From the entries below, output the line with "- **Directory helpers**: Use" and each following line up to and including the line with "## Fetch & External Resources", exactly as written.
** Opening MATERIAL PROVIDED block **
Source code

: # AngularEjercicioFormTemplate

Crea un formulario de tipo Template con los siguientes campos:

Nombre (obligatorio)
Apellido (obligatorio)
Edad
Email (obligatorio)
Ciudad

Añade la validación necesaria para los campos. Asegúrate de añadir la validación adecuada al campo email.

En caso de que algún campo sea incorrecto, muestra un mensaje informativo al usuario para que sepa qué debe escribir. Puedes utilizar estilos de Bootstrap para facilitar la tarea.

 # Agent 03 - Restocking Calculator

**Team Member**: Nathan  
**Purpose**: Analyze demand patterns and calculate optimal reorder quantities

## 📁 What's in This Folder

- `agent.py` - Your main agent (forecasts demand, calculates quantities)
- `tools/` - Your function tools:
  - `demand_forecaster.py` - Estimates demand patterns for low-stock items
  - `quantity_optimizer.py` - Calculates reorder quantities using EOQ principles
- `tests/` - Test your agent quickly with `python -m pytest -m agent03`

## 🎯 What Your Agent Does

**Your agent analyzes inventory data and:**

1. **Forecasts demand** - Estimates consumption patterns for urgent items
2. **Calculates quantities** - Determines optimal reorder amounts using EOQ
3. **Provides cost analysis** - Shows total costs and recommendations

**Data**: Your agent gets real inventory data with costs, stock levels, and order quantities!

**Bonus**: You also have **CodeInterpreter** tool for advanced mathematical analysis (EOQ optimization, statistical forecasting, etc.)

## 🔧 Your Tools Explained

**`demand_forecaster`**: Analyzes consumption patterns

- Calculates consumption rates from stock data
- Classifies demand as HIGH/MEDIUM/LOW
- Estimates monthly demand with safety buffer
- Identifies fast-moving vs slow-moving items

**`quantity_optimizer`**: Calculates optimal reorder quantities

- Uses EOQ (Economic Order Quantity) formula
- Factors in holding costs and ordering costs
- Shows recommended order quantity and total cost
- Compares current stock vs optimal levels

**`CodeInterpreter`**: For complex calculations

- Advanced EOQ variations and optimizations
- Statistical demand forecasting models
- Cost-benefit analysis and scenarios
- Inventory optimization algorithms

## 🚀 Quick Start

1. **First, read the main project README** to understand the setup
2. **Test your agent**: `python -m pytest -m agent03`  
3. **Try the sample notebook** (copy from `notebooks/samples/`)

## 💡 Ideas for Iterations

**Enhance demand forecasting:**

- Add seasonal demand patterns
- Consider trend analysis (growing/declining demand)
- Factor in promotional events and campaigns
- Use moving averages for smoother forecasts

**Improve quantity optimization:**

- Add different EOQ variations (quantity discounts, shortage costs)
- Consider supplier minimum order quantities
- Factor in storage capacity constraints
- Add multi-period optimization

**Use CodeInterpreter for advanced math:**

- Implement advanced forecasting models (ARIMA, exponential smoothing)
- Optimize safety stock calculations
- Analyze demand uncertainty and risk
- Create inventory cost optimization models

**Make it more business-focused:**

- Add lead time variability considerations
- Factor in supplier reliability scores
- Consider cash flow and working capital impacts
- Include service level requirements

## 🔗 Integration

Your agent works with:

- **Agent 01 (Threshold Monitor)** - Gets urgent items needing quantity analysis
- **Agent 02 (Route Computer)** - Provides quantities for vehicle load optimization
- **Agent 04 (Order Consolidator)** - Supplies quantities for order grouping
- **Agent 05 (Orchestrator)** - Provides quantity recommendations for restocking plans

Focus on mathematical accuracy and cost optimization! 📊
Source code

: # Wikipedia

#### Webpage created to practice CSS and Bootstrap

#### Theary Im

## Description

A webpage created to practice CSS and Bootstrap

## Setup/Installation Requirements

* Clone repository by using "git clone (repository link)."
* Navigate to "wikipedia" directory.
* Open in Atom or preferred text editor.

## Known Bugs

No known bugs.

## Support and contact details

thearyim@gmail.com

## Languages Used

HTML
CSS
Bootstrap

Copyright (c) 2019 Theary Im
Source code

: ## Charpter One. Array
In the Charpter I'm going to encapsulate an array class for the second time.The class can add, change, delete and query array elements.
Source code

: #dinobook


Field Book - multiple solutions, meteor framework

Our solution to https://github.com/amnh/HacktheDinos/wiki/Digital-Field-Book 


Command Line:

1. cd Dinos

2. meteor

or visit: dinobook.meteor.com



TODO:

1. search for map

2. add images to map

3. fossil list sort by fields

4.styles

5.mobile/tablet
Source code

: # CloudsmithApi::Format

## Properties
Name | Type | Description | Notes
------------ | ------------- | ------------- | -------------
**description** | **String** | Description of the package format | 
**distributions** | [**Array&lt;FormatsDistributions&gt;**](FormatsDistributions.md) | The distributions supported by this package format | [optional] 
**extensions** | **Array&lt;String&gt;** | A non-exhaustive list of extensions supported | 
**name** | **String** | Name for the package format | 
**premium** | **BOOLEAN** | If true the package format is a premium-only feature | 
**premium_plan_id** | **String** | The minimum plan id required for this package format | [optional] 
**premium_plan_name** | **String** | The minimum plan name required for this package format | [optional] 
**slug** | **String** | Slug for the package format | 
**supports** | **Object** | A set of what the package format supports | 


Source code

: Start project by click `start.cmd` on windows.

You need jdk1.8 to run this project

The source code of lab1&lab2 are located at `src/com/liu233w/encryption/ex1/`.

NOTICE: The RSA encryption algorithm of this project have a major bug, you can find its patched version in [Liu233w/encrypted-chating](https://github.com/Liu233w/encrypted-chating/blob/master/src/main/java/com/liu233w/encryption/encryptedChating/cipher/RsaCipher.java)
** Closing MATERIAL PROVIDED block **
** Opening MATERIAL PROVIDED block **
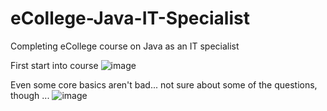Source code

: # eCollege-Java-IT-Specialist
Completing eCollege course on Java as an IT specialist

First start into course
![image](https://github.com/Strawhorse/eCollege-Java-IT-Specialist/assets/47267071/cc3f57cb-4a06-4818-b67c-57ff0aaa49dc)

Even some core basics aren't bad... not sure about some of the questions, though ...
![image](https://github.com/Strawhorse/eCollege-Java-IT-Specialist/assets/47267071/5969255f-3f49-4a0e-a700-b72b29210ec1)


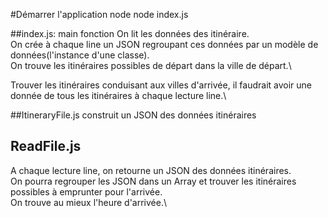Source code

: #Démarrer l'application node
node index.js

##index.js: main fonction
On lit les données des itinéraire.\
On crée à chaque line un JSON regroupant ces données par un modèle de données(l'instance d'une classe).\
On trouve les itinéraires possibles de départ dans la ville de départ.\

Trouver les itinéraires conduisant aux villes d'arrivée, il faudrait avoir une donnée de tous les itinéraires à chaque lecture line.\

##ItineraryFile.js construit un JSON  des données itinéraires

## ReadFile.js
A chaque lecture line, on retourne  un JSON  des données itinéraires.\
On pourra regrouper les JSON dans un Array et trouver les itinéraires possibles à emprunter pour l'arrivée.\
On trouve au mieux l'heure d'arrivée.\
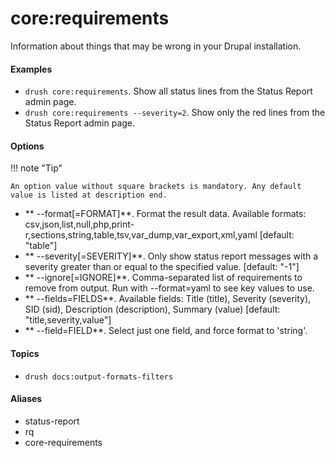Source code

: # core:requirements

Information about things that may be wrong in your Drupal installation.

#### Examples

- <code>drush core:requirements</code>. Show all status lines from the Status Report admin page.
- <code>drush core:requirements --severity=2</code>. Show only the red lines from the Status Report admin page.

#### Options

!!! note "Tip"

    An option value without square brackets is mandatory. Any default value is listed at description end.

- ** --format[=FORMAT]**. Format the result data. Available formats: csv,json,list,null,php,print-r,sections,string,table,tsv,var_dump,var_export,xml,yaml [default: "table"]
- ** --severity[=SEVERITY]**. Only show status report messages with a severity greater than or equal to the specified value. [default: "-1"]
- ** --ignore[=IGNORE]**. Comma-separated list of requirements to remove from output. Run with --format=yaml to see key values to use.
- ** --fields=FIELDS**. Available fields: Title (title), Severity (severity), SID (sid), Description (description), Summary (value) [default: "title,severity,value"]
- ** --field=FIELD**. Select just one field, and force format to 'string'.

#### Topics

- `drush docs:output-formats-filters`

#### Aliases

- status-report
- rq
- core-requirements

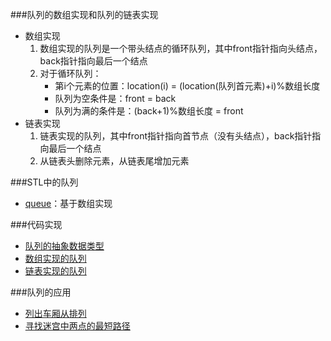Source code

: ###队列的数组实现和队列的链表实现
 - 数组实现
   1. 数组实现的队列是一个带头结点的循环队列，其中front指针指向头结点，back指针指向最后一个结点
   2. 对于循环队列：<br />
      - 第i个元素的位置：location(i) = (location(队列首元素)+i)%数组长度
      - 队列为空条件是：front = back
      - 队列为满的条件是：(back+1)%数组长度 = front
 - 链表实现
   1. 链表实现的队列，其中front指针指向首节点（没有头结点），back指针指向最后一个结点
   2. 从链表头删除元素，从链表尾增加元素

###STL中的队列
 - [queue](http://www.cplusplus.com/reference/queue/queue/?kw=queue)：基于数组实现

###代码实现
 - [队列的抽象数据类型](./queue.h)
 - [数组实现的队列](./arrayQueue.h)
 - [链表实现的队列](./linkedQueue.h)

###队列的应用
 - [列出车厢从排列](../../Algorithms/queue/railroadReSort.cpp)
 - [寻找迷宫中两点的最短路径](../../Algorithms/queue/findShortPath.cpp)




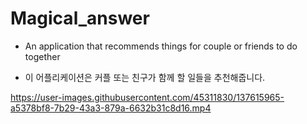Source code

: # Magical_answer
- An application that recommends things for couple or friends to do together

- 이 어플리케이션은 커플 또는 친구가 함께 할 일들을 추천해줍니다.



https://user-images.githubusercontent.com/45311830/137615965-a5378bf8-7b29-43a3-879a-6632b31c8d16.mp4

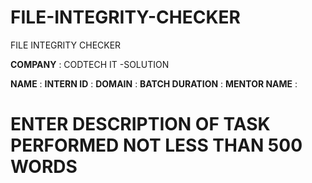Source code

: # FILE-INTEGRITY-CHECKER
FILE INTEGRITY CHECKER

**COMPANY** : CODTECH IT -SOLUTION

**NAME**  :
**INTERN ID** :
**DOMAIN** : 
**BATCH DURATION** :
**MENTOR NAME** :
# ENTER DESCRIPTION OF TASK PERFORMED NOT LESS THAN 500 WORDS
** Closing MATERIAL PROVIDED block **
** Opening MATERIAL PROVIDED block **
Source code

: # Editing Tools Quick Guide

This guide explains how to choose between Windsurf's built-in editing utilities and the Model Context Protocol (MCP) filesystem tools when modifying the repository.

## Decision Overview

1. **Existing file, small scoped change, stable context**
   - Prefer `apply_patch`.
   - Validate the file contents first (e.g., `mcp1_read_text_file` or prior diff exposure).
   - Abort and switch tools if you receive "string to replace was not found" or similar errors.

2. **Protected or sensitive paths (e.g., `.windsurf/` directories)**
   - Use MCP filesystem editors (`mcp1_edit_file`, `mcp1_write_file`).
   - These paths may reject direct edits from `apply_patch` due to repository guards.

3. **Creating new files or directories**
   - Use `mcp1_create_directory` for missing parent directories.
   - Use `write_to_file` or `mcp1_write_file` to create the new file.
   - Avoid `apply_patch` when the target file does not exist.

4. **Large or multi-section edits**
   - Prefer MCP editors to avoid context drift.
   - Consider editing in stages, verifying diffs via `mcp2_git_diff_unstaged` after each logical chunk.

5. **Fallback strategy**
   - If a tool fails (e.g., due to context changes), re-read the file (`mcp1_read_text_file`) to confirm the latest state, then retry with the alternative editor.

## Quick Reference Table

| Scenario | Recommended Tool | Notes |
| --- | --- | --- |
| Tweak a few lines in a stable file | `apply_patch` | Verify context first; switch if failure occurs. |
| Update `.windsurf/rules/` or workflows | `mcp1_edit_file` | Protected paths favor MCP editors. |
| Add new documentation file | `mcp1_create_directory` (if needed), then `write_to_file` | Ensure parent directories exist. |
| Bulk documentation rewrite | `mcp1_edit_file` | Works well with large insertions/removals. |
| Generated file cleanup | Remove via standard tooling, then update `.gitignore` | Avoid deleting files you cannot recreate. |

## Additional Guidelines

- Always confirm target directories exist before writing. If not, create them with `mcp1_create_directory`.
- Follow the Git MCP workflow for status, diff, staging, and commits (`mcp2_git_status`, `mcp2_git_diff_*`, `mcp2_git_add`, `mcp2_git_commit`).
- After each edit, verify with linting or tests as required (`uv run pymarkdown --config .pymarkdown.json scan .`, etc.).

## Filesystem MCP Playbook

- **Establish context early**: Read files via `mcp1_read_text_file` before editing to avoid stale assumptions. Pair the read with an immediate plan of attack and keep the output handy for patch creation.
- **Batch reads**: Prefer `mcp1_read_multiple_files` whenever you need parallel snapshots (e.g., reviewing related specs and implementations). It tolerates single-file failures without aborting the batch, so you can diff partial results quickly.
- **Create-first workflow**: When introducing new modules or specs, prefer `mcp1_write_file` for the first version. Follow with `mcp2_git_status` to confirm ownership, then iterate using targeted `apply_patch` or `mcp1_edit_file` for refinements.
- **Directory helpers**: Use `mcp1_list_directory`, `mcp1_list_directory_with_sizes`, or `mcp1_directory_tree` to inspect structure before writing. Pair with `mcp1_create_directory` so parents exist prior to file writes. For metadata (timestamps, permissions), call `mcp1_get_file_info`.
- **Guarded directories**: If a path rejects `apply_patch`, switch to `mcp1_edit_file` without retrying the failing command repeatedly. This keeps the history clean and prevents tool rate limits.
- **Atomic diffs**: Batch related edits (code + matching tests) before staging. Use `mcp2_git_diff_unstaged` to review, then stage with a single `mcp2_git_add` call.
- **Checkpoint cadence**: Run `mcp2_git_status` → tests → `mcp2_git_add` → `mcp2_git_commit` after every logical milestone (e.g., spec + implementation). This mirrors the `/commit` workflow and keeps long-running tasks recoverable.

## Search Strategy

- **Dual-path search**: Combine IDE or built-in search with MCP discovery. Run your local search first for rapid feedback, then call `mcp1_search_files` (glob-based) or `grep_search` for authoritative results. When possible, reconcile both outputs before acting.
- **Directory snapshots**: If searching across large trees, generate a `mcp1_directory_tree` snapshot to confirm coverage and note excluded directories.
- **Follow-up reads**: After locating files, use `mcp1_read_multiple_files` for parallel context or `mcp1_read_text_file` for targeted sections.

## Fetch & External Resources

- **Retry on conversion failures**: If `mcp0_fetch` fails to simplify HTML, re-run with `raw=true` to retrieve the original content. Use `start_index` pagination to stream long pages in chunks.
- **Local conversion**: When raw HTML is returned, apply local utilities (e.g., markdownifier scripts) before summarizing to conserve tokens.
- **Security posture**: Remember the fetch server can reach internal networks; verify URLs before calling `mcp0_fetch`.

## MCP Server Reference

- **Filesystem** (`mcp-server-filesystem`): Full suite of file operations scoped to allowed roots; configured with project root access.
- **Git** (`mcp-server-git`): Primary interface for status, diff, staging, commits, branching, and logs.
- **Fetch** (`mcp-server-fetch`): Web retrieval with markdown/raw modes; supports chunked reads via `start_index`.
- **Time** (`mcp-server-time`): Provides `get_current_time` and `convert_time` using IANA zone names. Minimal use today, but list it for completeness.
** Closing MATERIAL PROVIDED block **
EXPECTED OUTPUT
- **Directory helpers**: Use `mcp1_list_directory`, `mcp1_list_directory_with_sizes`, or `mcp1_directory_tree` to inspect structure before writing. Pair with `mcp1_create_directory` so parents exist prior to file writes. For metadata (timestamps, permissions), call `mcp1_get_file_info`.
- **Guarded directories**: If a path rejects `apply_patch`, switch to `mcp1_edit_file` without retrying the failing command repeatedly. This keeps the history clean and prevents tool rate limits.
- **Atomic diffs**: Batch related edits (code + matching tests) before staging. Use `mcp2_git_diff_unstaged` to review, then stage with a single `mcp2_git_add` call.
- **Checkpoint cadence**: Run `mcp2_git_status` → tests → `mcp2_git_add` → `mcp2_git_commit` after every logical milestone (e.g., spec + implementation). This mirrors the `/commit` workflow and keeps long-running tasks recoverable.

## Search Strategy

- **Dual-path search**: Combine IDE or built-in search with MCP discovery. Run your local search first for rapid feedback, then call `mcp1_search_files` (glob-based) or `grep_search` for authoritative results. When possible, reconcile both outputs before acting.
- **Directory snapshots**: If searching across large trees, generate a `mcp1_directory_tree` snapshot to confirm coverage and note excluded directories.
- **Follow-up reads**: After locating files, use `mcp1_read_multiple_files` for parallel context or `mcp1_read_text_file` for targeted sections.

## Fetch & External Resources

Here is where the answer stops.